• Exercise instructions
State, as a single number, how many lines in the data below contain "imagens".

(Saved data entries)
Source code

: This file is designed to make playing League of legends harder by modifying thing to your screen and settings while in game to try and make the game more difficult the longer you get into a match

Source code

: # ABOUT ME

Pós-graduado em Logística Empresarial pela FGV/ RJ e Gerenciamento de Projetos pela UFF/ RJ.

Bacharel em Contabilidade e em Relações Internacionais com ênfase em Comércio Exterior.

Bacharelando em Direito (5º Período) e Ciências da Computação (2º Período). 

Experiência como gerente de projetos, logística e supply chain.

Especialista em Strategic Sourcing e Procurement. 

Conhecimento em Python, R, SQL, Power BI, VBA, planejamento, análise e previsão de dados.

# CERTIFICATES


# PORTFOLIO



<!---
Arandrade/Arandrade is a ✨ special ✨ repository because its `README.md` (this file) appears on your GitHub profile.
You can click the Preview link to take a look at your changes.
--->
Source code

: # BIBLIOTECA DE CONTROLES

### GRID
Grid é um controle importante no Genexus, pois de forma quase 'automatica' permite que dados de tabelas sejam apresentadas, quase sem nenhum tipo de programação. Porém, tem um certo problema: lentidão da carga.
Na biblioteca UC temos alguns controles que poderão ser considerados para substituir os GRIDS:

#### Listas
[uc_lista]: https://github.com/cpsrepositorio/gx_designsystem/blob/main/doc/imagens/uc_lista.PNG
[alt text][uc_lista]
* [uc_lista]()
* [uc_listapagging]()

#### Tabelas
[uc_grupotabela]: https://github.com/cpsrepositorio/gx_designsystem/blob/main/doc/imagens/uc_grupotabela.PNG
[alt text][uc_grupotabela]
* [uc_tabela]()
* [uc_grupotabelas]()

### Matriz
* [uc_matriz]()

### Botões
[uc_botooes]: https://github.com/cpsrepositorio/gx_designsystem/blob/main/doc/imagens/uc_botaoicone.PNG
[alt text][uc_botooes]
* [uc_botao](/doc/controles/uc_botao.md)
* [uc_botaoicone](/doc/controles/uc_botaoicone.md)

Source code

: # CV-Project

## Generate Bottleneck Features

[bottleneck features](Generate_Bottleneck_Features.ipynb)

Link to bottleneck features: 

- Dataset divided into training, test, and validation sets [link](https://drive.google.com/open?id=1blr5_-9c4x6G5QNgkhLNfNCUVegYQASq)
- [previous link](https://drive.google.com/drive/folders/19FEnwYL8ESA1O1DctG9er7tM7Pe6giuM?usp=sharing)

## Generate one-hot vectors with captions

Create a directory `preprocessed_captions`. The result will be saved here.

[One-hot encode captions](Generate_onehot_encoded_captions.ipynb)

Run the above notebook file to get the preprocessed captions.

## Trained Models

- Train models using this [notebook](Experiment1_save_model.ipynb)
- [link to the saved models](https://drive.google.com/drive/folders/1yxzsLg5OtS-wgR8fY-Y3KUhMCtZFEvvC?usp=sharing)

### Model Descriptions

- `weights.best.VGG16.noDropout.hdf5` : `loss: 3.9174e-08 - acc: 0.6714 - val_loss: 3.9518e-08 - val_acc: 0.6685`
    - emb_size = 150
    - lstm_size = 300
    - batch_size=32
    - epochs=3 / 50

• Result of the exercise
3